Patients with ILD who did not meet the criteria for a connective tissue disease were defined as having AIF-ILD if they had a sign or symptom suggestive of a connective tissue disease and a serologic test reflective of an autoimmune process. Clinical characteristics, high-resolution CT images, and lung biopsy specimens were analyzed and compared with those of patients with IPF and CTD-ILD. Survival was evaluated using a Kaplan-Meier curve.

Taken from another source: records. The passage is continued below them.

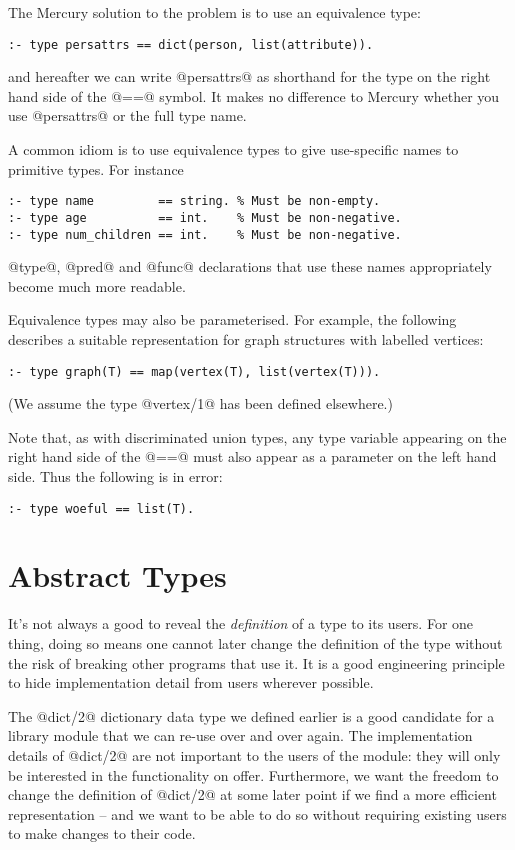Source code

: The Mercury solution to the problem is to use an equivalence type:
\begin{verbatim}
:- type persattrs == dict(person, list(attribute)).
\end{verbatim}
and hereafter we can write @persattrs@ as shorthand for the type on the
right hand side of the @==@ symbol.  It makes no difference to Mercury
whether you use @persattrs@ or the full type name.

A common idiom is to use equivalence types to give use-specific names
to primitive types.  For instance
\begin{verbatim}
:- type name         == string. % Must be non-empty.
:- type age          == int.    % Must be non-negative.
:- type num_children == int.    % Must be non-negative.
\end{verbatim}
@type@, @pred@ and @func@ declarations that use these names
appropriately become much more readable.

Equivalence types may also be parameterised.  For example, the following
describes a suitable representation for graph structures with labelled
vertices:
\begin{verbatim}
:- type graph(T) == map(vertex(T), list(vertex(T))).
\end{verbatim}
(We assume the type @vertex/1@ has been defined elsewhere.)

Note that, as with discriminated union types, any type variable appearing on
the right hand side of the @==@ must also appear as a parameter on the left
hand side.  Thus the following is in error:
\begin{verbatim}
:- type woeful == list(T).
\end{verbatim}

\section{Abstract Types}

It's not always a good to reveal the \emph{definition} of a type to its
users.  For one thing, doing so means one cannot later change the
definition of the type without the risk of breaking other programs that use
it.  It is a good engineering principle to hide 
implementation detail from users wherever possible.

The @dict/2@ dictionary data type we defined earlier is a good candidate
for a library module that we can re-use over and over again.  The
implementation details of @dict/2@ are not important to the users of the
module: they will only be interested in the functionality on offer.
Furthermore, we want the freedom to change the definition of @dict/2@ at
some later point if we find a more efficient representation -- and we want
to be able to do so without requiring existing users to make changes to
their code.

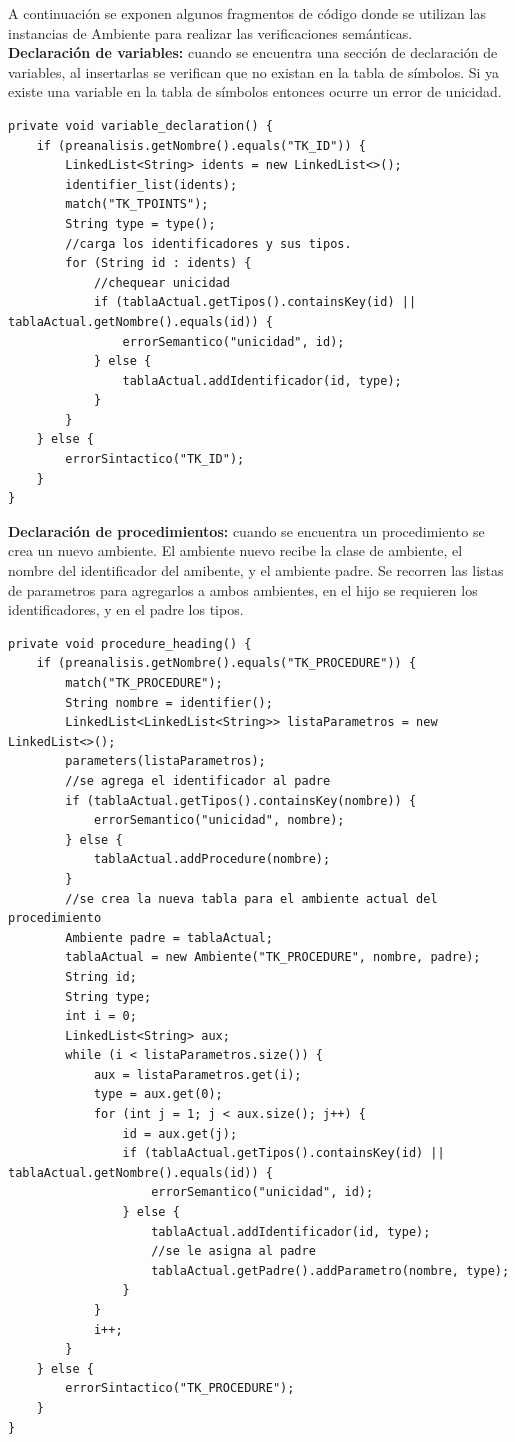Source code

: A continuación se exponen algunos fragmentos de código donde se utilizan las instancias de Ambiente para realizar las verificaciones semánticas.\\

\textbf{Declaración de variables:} cuando se encuentra una sección de declaración de variables, al insertarlas se verifican que no existan en la tabla de símbolos. Si ya existe una variable en la tabla de símbolos entonces ocurre un error de unicidad.

\begin{verbatim}
private void variable_declaration() {
	if (preanalisis.getNombre().equals("TK_ID")) {
		LinkedList<String> idents = new LinkedList<>();
		identifier_list(idents);
		match("TK_TPOINTS");
		String type = type();
		//carga los identificadores y sus tipos.
		for (String id : idents) {
			//chequear unicidad
			if (tablaActual.getTipos().containsKey(id) || tablaActual.getNombre().equals(id)) {
				errorSemantico("unicidad", id);
			} else {
				tablaActual.addIdentificador(id, type);
			}
		}
	} else {
		errorSintactico("TK_ID");
	}
}
\end{verbatim}

\textbf{Declaración de procedimientos:} cuando se encuentra un procedimiento se crea un nuevo ambiente. El ambiente nuevo recibe la clase de ambiente, el nombre del identificador del amibente, y el ambiente padre. Se recorren las listas de parametros para agregarlos a ambos ambientes, en el hijo se requieren los identificadores, y en el padre los tipos. 

\begin{verbatim}
private void procedure_heading() {
	if (preanalisis.getNombre().equals("TK_PROCEDURE")) {
		match("TK_PROCEDURE");
		String nombre = identifier();
		LinkedList<LinkedList<String>> listaParametros = new LinkedList<>();
		parameters(listaParametros);
		//se agrega el identificador al padre
		if (tablaActual.getTipos().containsKey(nombre)) {
			errorSemantico("unicidad", nombre);
		} else {
			tablaActual.addProcedure(nombre);
		}
		//se crea la nueva tabla para el ambiente actual del procedimiento
		Ambiente padre = tablaActual;
		tablaActual = new Ambiente("TK_PROCEDURE", nombre, padre);
		String id;
		String type;
		int i = 0;
		LinkedList<String> aux;
		while (i < listaParametros.size()) {
			aux = listaParametros.get(i);
			type = aux.get(0);
			for (int j = 1; j < aux.size(); j++) {
				id = aux.get(j);
				if (tablaActual.getTipos().containsKey(id) || tablaActual.getNombre().equals(id)) {
					errorSemantico("unicidad", id);
				} else {
					tablaActual.addIdentificador(id, type);
					//se le asigna al padre 
					tablaActual.getPadre().addParametro(nombre, type);
				}
			}
			i++;
		}
	} else {
		errorSintactico("TK_PROCEDURE");
	}
}
\end{verbatim}

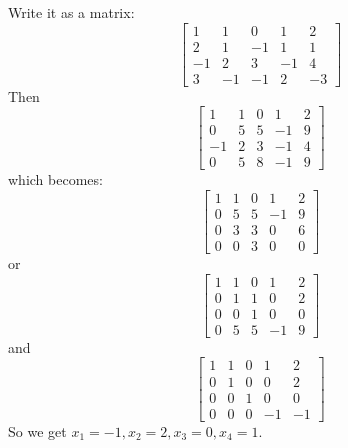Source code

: \documentclass{article}
\begin{document}
    \begin{answer}
        Write it as a matrix:
            \begin{equation*}
                \begin{bmatrix}
                    1  & 1  & 0  & 1  & 2  \\
                    2  & 1  & -1 & 1  & 1  \\
                    -1 & 2  & 3  & -1 & 4  \\
                    3  & -1 & -1 & 2  & -3   
                \end{bmatrix}
            \end{equation*}
        Then
            \begin{equation*}
                \begin{bmatrix}
                    1  & 1 & 0 & 1  & 2 \\
                    0  & 5 & 5 & -1 & 9 \\
                    -1 & 2 & 3 & -1 & 4 \\
                    0  & 5 & 8 & -1 & 9   
                \end{bmatrix}
            \end{equation*}
        which becomes:
            \begin{equation*}
                \begin{bmatrix}
                    1 & 1 & 0 & 1  & 2 \\
                    0 & 5 & 5 & -1 & 9 \\
                    0 & 3 & 3 & 0  & 6 \\
                    0 & 0 & 3 & 0  & 0   
                \end{bmatrix}
            \end{equation*}
        or
            \begin{equation*}
                \begin{bmatrix}
                    1 & 1 & 0 & 1  & 2 \\
                    0 & 1 & 1 & 0  & 2 \\
                    0 & 0 & 1 & 0  & 0 \\
                    0 & 5 & 5 & -1 & 9   
                \end{bmatrix}
            \end{equation*}
        and
            \begin{equation*}
                \begin{bmatrix}
                    1 & 1 & 0 & 1  & 2  \\
                    0 & 1 & 0 & 0  & 2  \\
                    0 & 0 & 1 & 0  & 0  \\
                    0 & 0 & 0 & -1 & -1   
                \end{bmatrix}
            \end{equation*}
        So we get $x_{1} = -1, x_{2} = 2, x_{3} = 0, x_{4} = 1$.
    \end{answer}
\end{document}
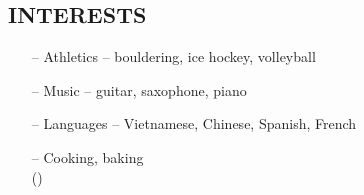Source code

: \documentclass{aanguyen_res}
\begin{document}
\begin{sidebar}
    \section{INTERESTS}
      \begin{itemize}[leftmargin=0.45cm, noitemsep, topsep=0.0cm]%
        \item[--] Athletics -- bouldering, ice hockey, volleyball
        \item[--] Music -- guitar, saxophone, piano
        \item[--] Languages -- Vietnamese, Chinese, Spanish, French
        \item[--] Cooking, baking \\ ()
      \end{itemize}%
  \end{sidebar}
\end{document}

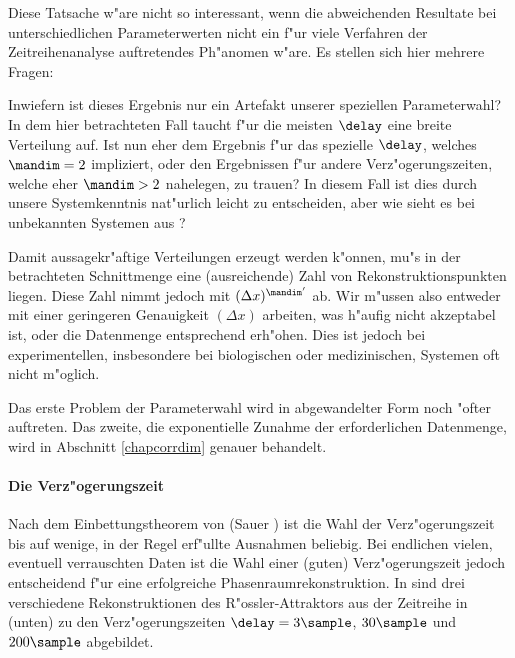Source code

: Diese Tatsache w"are nicht so interessant, wenn die abweichenden Resultate bei
unterschiedlichen Parameterwerten nicht ein f"ur viele Verfahren der Zeitreihenanalyse
auftretendes Ph"anomen w"are. Es stellen sich hier mehrere Fragen:
\begin{myitemize}
\item Inwiefern ist dieses Ergebnis nur ein Artefakt unserer speziellen Parameterwahl? In
  dem hier betrachteten Fall taucht f"ur die meisten $\delay$ eine breite Verteilung auf.
  Ist nun eher dem Ergebnis f"ur das spezielle $\delay$, welches $\mandim=2$ impliziert,
  oder den Ergebnissen f"ur andere Verz"ogerungszeiten, welche eher $\mandim>2$ nahelegen,
  zu trauen? In diesem Fall ist dies durch unsere Systemkenntnis nat"urlich leicht zu
  entscheiden, aber wie sieht es bei unbekannten Systemen aus ?
\item Damit aussagekr"aftige Verteilungen erzeugt werden k"onnen, mu"s in der
  betrachteten Schnittmenge eine \naja(ausreichende) Zahl von Rekonstruktionspunkten
  liegen. Diese Zahl nimmt jedoch mit $(\Delta x)^{\mandim'}$ ab. Wir m"ussen also
  entweder mit einer geringeren Genauigkeit $(\Delta x)$ arbeiten, was h"aufig nicht
  akzeptabel ist, oder die Datenmenge entsprechend erh"ohen. Dies ist jedoch bei
  experimentellen, insbesondere bei biologischen oder medizinischen, Systemen oft
  nicht m"oglich.
\end{myitemize}

Das erste Problem der Parameterwahl wird in abgewandelter Form noch "ofter auftreten. Das
zweite, die exponentielle Zunahme der erforderlichen Datenmenge, wird in Abschnitt
\ref{chapcorrdim} genauer behandelt.

\paragraph{Die Verz"ogerungszeit}
\label{chapdelay}

Nach dem Einbettungstheorem von \autor(Sauer \etal) ist die Wahl der Verz"ogerungszeit bis auf wenige, in der Regel
erf"ullte Ausnahmen beliebig. Bei endlichen vielen, eventuell verrauschten Daten ist die Wahl
einer \naja(guten) Verz"ogerungszeit jedoch entscheidend f"ur eine erfolgreiche
Phasenraumrekonstruktion. In  sind drei verschiedene Rekonstruktionen des
R"ossler-Attraktors aus der Zeitreihe in  (unten) zu den Verz"ogerungszeiten
$\delay=3\sample$, $30\sample$ und $200\sample$ abgebildet.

Two hundred subjects completed the questionnaire and serologic testing. AIF-ILD was identified in 32%, IPF in 29%, and CTD-ILD in 19%. Gender, age, and race differed among groups (P < .01). Sixty-two percent of patients with AIF-ILD had a typical usual interstitial pneumonia (UIP) pattern on CT images. In 31 patients with AIF-ILD, lung biopsy specimens showed UIP in 81% and nonspecific interstitial pneumonia in 6%. Patients with AIF-ILD and IPF had similar survival, worse than those with CTD-ILD (P < .01). Antinuclear antibody (ANA) titers ≥ 1:1280 were associated with improved survival in patients with AIF-ILD (P = .02).
Systematic evaluation of symptoms and serologic tests in ILD can identify AIF-ILD. A UIP pattern on CT images and histopathology is common in AIF-ILD. Although survival for patients with AIF-ILD is poor, ANA titers ≥ 1:1280 are associated with improved survival.